:: What the task requires ::
The task calls for each record to be given again unchanged, minus any pictures.
Start of Entries supplied
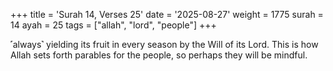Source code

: +++
title = 'Surah 14, Verses 25'
date = '2025-08-27'
weight = 1775
surah = 14
ayah = 25
tags = ["allah", "lord", "people"]
+++

˹always˺ yielding its fruit in every season by the Will of its Lord. This is how Allah sets forth parables for the people, so perhaps they will be mindful.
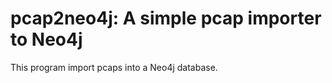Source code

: pcap2neo4j: A simple pcap importer to Neo4j
==========

This program import pcaps into a Neo4j database.
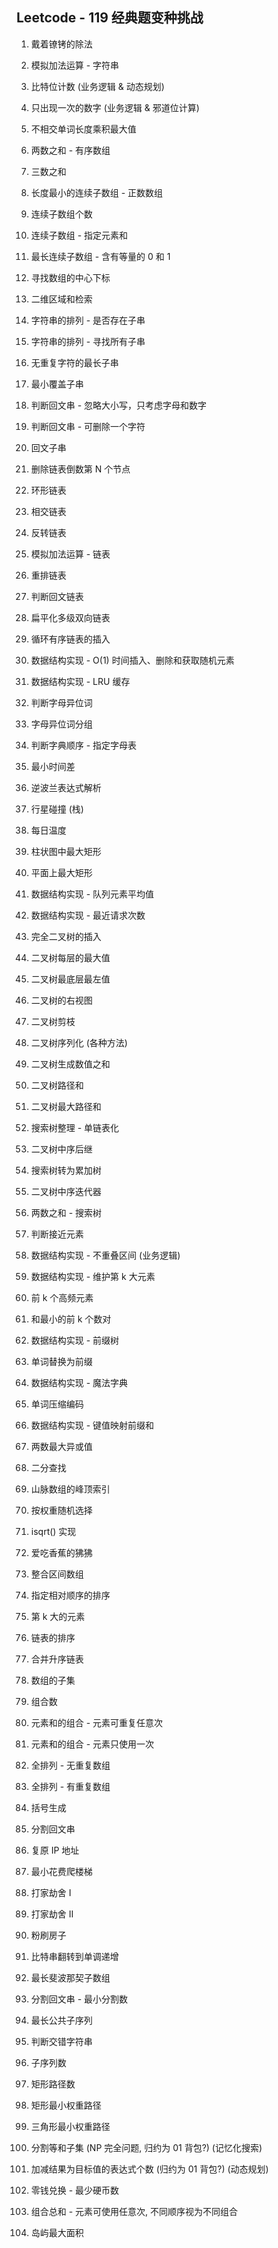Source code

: ﻿## Leetcode - 119 经典题变种挑战

001. 戴着镣铐的除法

002. 模拟加法运算 - 字符串

003. 比特位计数 (业务逻辑 & 动态规划)

004. 只出现一次的数字 (业务逻辑 & 邪道位计算)

005. 不相交单词长度乘积最大值

006. 两数之和 - 有序数组

007. 三数之和

008. 长度最小的连续子数组 - 正数数组

009. 连续子数组个数

010. 连续子数组 - 指定元素和

011. 最长连续子数组 - 含有等量的 0 和 1

012. 寻找数组的中心下标

013. 二维区域和检索

014. 字符串的排列 - 是否存在子串

015. 字符串的排列 - 寻找所有子串

016. 无重复字符的最长子串

017. 最小覆盖子串

018. 判断回文串 - 忽略大小写，只考虑字母和数字

019. 判断回文串 - 可删除一个字符

020. 回文子串

021. 删除链表倒数第 N 个节点

022. 环形链表

023. 相交链表

024. 反转链表

025. 模拟加法运算 - 链表

026. 重排链表

027. 判断回文链表

028. 扁平化多级双向链表

029. 循环有序链表的插入

030. 数据结构实现 - O(1) 时间插入、删除和获取随机元素

031. 数据结构实现 - LRU 缓存

032. 判断字母异位词

033. 字母异位词分组

034. 判断字典顺序 - 指定字母表

035. 最小时间差

036. 逆波兰表达式解析

037. 行星碰撞 (栈)

038. 每日温度

039. 柱状图中最大矩形

040. 平面上最大矩形

041. 数据结构实现 - 队列元素平均值

042. 数据结构实现 - 最近请求次数

043. 完全二叉树的插入

044. 二叉树每层的最大值

045. 二叉树最底层最左值

046. 二叉树的右视图

047. 二叉树剪枝

048. 二叉树序列化 (各种方法)

049. 二叉树生成数值之和

050. 二叉树路径和

051. 二叉树最大路径和

052. 搜索树整理 - 单链表化

053. 二叉树中序后继

054. 搜索树转为累加树

055. 二叉树中序迭代器

056. 两数之和 - 搜索树

057. 判断接近元素

058. 数据结构实现 - 不重叠区间 (业务逻辑)

059. 数据结构实现 - 维护第 k 大元素

060. 前 k 个高频元素

061. 和最小的前 k 个数对

062. 数据结构实现 - 前缀树

063. 单词替换为前缀

064. 数据结构实现 - 魔法字典

065. 单词压缩编码

066. 数据结构实现 - 键值映射前缀和

067. 两数最大异或值

068. 二分查找

069. 山脉数组的峰顶索引

071. 按权重随机选择

072. isqrt() 实现

073. 爱吃香蕉的狒狒

074. 整合区间数组

075. 指定相对顺序的排序

076. 第 k 大的元素

077. 链表的排序

078. 合并升序链表

079. 数组的子集

080. 组合数

081. 元素和的组合 - 元素可重复任意次

082. 元素和的组合 - 元素只使用一次

083. 全排列 - 无重复数组

084. 全排列 - 有重复数组

085. 括号生成

086. 分割回文串

087. 复原 IP 地址

088. 最小花费爬楼梯

089. 打家劫舍 I

090. 打家劫舍 II

091. 粉刷房子

092. 比特串翻转到单调递增

093. 最长斐波那契子数组

094. 分割回文串 - 最小分割数

095. 最长公共子序列

096. 判断交错字符串

097. 子序列数

098. 矩形路径数

099. 矩形最小权重路径

100. 三角形最小权重路径

101. 分割等和子集 (NP 完全问题, 归约为 01 背包?) (记忆化搜索)

102. 加减结果为目标值的表达式个数 (归约为 01 背包?) (动态规划)

103. 零钱兑换 - 最少硬币数

104. 组合总和 - 元素可使用任意次, 不同顺序视为不同组合

105. 岛屿最大面积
End of Entries supplied
:: Completed exercise ::
Source code

: +++
title = 'Surah 14, Verses 25'
date = '2025-08-27'
weight = 1775
surah = 14
ayah = 25
tags = ["allah", "lord", "people"]
+++

˹always˺ yielding its fruit in every season by the Will of its Lord. This is how Allah sets forth parables for the people, so perhaps they will be mindful.
Source code

: pcap2neo4j: A simple pcap importer to Neo4j
==========

This program import pcaps into a Neo4j database.
Source code

: ﻿## Leetcode - 119 经典题变种挑战

001. 戴着镣铐的除法

002. 模拟加法运算 - 字符串

003. 比特位计数 (业务逻辑 & 动态规划)

004. 只出现一次的数字 (业务逻辑 & 邪道位计算)

005. 不相交单词长度乘积最大值

006. 两数之和 - 有序数组

007. 三数之和

008. 长度最小的连续子数组 - 正数数组

009. 连续子数组个数

010. 连续子数组 - 指定元素和

011. 最长连续子数组 - 含有等量的 0 和 1

012. 寻找数组的中心下标

013. 二维区域和检索

014. 字符串的排列 - 是否存在子串

015. 字符串的排列 - 寻找所有子串

016. 无重复字符的最长子串

017. 最小覆盖子串

018. 判断回文串 - 忽略大小写，只考虑字母和数字

019. 判断回文串 - 可删除一个字符

020. 回文子串

021. 删除链表倒数第 N 个节点

022. 环形链表

023. 相交链表

024. 反转链表

025. 模拟加法运算 - 链表

026. 重排链表

027. 判断回文链表

028. 扁平化多级双向链表

029. 循环有序链表的插入

030. 数据结构实现 - O(1) 时间插入、删除和获取随机元素

031. 数据结构实现 - LRU 缓存

032. 判断字母异位词

033. 字母异位词分组

034. 判断字典顺序 - 指定字母表

035. 最小时间差

036. 逆波兰表达式解析

037. 行星碰撞 (栈)

038. 每日温度

039. 柱状图中最大矩形

040. 平面上最大矩形

041. 数据结构实现 - 队列元素平均值

042. 数据结构实现 - 最近请求次数

043. 完全二叉树的插入

044. 二叉树每层的最大值

045. 二叉树最底层最左值

046. 二叉树的右视图

047. 二叉树剪枝

048. 二叉树序列化 (各种方法)

049. 二叉树生成数值之和

050. 二叉树路径和

051. 二叉树最大路径和

052. 搜索树整理 - 单链表化

053. 二叉树中序后继

054. 搜索树转为累加树

055. 二叉树中序迭代器

056. 两数之和 - 搜索树

057. 判断接近元素

058. 数据结构实现 - 不重叠区间 (业务逻辑)

059. 数据结构实现 - 维护第 k 大元素

060. 前 k 个高频元素

061. 和最小的前 k 个数对

062. 数据结构实现 - 前缀树

063. 单词替换为前缀

064. 数据结构实现 - 魔法字典

065. 单词压缩编码

066. 数据结构实现 - 键值映射前缀和

067. 两数最大异或值

068. 二分查找

069. 山脉数组的峰顶索引

071. 按权重随机选择

072. isqrt() 实现

073. 爱吃香蕉的狒狒

074. 整合区间数组

075. 指定相对顺序的排序

076. 第 k 大的元素

077. 链表的排序

078. 合并升序链表

079. 数组的子集

080. 组合数

081. 元素和的组合 - 元素可重复任意次

082. 元素和的组合 - 元素只使用一次

083. 全排列 - 无重复数组

084. 全排列 - 有重复数组

085. 括号生成

086. 分割回文串

087. 复原 IP 地址

088. 最小花费爬楼梯

089. 打家劫舍 I

090. 打家劫舍 II

091. 粉刷房子

092. 比特串翻转到单调递增

093. 最长斐波那契子数组

094. 分割回文串 - 最小分割数

095. 最长公共子序列

096. 判断交错字符串

097. 子序列数

098. 矩形路径数

099. 矩形最小权重路径

100. 三角形最小权重路径

101. 分割等和子集 (NP 完全问题, 归约为 01 背包?) (记忆化搜索)

102. 加减结果为目标值的表达式个数 (归约为 01 背包?) (动态规划)

103. 零钱兑换 - 最少硬币数

104. 组合总和 - 元素可使用任意次, 不同顺序视为不同组合

105. 岛屿最大面积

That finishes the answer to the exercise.